Design (Un)Certainty and Decision Trees
Billy Vaughn Koen, in The Discussion of The Method: Conducting the Engineer’s Approach to Problem Solving, says, “the absolute value of a heuristic is not established by conflict, but depends upon its usefulness in a specific context.”
Heuristics often compete and conflict with each other. Frequently I use examples I find in presentations or blog posts to illustrate this point.
For example, I took this photo of a presentation by Michiel Overeem at DDD Europe where he surveyed various approaches people employed to update event stores and their event schemas.
Five different alternatives for updating event stores[/caption] Event stores are often used (not exclusively) in event-sourced architectures, where instead of storing data in traditional databases, changes to application state are stored as a sequence of events in event stores. For an introduction to event sourced architectures see Martin Fowler's article. An event store is comprised of a collection of uniquely identified event streams which contain collections of events. Events are typed, uniquely identified and contain a set of attribute/value pairs.

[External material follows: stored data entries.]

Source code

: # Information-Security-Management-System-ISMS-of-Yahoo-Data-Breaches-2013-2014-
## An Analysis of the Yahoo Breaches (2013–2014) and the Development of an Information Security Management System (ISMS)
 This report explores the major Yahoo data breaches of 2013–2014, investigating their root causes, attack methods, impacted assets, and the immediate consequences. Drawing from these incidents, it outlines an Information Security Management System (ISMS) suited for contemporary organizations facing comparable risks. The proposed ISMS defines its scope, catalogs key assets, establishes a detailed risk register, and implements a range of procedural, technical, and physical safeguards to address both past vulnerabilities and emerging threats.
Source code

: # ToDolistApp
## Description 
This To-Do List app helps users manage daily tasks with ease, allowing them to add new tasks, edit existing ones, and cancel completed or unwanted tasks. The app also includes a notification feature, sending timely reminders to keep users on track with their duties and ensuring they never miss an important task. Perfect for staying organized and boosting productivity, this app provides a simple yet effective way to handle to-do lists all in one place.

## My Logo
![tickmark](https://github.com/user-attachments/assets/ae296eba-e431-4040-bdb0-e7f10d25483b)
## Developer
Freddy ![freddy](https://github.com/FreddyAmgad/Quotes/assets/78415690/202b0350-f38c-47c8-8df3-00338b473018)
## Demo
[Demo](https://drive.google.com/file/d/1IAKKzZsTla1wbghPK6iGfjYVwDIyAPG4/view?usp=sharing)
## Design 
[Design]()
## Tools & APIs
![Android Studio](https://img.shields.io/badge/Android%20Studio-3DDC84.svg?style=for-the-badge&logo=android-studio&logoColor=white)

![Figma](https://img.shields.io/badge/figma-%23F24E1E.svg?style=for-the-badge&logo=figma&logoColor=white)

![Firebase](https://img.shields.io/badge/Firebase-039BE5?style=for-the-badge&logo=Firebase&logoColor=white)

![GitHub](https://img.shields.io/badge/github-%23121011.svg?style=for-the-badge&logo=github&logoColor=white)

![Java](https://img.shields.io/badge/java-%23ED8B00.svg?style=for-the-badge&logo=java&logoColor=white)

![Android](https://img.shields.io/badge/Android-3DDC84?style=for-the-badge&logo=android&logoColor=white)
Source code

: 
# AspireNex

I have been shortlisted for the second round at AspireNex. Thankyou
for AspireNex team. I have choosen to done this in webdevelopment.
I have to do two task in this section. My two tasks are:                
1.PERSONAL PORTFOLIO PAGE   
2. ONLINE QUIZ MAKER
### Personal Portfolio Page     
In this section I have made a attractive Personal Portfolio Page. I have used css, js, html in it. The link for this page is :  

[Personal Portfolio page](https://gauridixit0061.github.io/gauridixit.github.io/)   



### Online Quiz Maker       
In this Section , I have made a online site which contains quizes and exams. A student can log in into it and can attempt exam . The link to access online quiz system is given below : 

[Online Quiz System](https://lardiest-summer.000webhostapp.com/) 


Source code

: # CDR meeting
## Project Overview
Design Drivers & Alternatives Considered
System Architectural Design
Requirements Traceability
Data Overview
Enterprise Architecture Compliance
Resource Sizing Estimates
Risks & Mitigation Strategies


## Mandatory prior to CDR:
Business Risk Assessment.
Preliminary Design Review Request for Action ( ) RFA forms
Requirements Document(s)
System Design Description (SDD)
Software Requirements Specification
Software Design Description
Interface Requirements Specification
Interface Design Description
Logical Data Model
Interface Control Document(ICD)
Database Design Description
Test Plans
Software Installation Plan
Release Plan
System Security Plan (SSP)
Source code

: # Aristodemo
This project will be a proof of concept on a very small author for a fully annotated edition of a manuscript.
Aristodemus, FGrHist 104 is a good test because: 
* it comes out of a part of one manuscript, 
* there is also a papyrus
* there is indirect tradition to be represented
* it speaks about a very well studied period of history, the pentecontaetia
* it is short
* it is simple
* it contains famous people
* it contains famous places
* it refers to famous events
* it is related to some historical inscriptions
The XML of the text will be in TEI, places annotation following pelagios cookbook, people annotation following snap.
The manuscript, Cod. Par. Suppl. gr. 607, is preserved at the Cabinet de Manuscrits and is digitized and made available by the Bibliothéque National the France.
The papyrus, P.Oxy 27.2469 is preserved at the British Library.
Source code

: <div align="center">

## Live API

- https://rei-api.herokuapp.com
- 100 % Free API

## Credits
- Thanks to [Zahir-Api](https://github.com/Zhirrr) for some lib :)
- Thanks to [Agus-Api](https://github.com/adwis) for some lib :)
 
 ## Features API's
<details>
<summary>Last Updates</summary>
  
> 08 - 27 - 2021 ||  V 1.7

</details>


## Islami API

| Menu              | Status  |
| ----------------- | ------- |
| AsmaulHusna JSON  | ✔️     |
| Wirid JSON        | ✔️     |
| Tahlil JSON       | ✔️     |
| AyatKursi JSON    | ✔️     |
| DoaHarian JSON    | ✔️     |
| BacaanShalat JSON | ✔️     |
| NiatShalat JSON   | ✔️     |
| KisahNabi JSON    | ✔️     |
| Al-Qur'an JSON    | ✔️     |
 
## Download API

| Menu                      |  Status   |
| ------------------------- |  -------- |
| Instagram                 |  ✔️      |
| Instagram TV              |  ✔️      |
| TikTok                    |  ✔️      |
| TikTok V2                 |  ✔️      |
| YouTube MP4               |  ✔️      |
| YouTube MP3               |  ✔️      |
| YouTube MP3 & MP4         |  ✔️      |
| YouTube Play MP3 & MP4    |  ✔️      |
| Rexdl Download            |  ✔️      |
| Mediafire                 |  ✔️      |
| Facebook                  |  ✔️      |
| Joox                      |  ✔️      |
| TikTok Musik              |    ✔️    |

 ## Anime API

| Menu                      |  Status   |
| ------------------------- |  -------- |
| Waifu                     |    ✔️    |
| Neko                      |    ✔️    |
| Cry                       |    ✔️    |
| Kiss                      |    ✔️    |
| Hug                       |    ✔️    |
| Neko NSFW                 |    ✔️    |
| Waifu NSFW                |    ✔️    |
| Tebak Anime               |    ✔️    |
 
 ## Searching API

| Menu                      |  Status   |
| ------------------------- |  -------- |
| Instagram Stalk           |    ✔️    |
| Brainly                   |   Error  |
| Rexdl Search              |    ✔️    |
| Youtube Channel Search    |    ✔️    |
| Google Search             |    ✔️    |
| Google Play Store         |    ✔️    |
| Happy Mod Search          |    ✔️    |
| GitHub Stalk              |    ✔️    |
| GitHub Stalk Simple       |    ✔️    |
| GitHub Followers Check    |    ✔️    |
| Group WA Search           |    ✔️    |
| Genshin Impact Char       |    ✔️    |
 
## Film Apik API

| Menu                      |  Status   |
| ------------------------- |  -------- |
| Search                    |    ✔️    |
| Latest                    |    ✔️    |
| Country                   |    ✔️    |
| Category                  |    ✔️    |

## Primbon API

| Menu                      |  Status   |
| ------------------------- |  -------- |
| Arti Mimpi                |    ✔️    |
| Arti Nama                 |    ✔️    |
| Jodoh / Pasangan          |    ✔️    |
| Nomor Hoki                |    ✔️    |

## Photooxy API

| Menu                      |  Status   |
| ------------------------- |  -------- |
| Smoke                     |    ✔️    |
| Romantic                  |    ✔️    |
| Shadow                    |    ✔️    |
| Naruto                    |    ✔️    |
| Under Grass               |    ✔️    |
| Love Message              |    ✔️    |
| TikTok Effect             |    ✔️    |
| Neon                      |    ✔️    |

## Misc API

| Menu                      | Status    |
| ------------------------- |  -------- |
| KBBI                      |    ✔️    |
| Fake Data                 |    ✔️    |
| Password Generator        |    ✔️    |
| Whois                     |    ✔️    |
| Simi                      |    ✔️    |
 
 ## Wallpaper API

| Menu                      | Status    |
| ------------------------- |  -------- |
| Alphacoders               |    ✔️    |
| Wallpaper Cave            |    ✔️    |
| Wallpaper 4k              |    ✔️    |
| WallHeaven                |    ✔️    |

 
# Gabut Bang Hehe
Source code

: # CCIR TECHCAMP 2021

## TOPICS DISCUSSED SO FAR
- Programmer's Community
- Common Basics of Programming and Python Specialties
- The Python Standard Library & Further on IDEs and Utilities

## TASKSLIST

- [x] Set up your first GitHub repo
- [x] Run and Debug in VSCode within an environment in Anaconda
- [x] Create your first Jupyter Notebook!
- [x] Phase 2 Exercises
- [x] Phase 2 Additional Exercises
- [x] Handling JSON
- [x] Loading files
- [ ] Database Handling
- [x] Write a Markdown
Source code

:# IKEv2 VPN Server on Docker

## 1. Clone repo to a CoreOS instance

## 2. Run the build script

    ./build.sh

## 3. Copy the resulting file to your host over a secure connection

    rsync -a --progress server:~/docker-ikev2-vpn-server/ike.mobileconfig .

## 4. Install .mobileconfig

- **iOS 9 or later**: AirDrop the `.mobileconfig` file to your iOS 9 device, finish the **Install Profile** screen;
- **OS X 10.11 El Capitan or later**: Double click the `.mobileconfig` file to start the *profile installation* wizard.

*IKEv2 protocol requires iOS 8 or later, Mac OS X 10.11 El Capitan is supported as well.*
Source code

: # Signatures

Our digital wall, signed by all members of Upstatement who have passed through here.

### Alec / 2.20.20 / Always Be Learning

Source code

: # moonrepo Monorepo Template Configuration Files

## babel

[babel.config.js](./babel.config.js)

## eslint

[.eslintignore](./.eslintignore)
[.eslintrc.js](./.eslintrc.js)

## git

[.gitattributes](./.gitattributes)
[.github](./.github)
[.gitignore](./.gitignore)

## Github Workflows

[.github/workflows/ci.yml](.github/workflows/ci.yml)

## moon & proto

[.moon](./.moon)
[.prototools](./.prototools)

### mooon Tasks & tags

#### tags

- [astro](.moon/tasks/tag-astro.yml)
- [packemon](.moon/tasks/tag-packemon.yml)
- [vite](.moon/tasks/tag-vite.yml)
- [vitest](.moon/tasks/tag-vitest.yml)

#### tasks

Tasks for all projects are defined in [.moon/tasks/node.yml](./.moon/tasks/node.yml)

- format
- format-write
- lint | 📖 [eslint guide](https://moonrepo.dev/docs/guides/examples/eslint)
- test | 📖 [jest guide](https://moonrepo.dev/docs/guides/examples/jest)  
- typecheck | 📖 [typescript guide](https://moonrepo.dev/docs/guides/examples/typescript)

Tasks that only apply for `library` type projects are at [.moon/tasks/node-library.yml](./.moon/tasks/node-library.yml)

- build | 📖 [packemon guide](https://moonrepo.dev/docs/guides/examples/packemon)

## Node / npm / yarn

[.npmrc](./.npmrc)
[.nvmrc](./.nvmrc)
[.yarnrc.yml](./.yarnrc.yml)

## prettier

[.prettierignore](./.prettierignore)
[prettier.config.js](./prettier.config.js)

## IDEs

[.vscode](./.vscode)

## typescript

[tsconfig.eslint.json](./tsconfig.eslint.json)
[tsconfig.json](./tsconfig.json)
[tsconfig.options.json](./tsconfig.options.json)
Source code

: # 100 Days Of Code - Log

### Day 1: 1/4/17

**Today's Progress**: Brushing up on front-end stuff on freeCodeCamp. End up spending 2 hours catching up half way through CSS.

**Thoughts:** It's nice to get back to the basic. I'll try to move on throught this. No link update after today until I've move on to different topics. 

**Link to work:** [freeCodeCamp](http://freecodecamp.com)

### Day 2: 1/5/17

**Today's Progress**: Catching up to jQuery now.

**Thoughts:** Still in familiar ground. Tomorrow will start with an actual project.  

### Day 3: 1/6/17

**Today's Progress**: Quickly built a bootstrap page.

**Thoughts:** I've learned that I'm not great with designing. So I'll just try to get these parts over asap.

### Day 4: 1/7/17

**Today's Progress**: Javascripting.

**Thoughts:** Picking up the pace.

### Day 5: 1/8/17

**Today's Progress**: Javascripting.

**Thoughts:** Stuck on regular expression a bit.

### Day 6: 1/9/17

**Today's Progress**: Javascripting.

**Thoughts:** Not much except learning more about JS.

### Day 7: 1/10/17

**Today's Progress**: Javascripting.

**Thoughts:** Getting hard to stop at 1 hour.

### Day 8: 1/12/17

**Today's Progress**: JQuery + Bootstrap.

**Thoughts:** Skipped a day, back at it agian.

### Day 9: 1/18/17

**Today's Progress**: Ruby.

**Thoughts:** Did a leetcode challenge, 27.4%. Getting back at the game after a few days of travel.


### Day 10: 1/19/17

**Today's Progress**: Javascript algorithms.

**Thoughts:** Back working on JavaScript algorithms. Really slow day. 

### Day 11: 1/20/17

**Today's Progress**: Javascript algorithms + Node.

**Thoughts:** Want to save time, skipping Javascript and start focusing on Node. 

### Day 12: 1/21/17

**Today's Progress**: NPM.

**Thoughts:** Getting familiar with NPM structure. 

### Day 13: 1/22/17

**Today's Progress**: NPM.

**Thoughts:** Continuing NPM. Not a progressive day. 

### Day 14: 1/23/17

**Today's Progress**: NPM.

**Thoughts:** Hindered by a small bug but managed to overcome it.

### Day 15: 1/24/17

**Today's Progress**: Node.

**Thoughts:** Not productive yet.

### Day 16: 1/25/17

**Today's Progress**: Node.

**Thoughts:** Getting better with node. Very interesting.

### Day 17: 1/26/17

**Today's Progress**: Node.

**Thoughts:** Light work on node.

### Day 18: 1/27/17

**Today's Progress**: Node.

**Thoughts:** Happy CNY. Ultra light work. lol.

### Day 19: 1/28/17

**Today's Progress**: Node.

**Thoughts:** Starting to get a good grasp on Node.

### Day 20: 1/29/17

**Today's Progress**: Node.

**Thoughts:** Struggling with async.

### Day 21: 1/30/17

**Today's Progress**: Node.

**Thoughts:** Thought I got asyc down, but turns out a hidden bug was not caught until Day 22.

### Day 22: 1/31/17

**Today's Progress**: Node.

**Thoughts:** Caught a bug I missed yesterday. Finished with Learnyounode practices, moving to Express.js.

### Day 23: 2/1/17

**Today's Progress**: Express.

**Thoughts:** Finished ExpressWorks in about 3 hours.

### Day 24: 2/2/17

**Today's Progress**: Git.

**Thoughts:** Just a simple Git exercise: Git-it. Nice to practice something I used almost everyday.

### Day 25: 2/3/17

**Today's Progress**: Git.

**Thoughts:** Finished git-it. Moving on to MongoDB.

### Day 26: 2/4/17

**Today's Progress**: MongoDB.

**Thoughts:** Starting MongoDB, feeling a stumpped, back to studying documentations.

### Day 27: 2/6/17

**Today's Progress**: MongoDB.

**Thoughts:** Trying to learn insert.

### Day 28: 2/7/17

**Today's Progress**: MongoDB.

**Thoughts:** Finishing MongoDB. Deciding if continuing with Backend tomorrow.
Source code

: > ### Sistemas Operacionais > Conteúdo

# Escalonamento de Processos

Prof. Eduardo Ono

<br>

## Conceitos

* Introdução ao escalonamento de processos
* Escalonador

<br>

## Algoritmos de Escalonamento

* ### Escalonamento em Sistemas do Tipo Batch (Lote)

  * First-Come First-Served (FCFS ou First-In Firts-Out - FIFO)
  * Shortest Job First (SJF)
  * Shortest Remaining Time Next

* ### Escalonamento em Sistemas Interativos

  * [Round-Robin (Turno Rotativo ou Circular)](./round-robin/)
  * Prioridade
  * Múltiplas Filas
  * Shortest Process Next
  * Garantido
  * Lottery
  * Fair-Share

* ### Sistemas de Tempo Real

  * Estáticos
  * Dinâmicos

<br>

Michiel found five different ways designers addressed schema updates, each with different tradeoffs and constraints. The numbers across the top of the slide indicate the number of times each approached was used across 24 different people surveyed. Several used more than one approach (if you add up the x/24 count at the top of the slide there are more than 24 updates). Simply because you successfully updated your event store using one approach doesn’t mean you must do it the same way the next time. It is up to us as designers to sort things out and decide what to do next based on the current context. The nature of the schema change, the amount of data to be updated, the sensitivity of that data, and the amount of traffic that runs through apps that use the data all play into deciding which approach or approaches to take.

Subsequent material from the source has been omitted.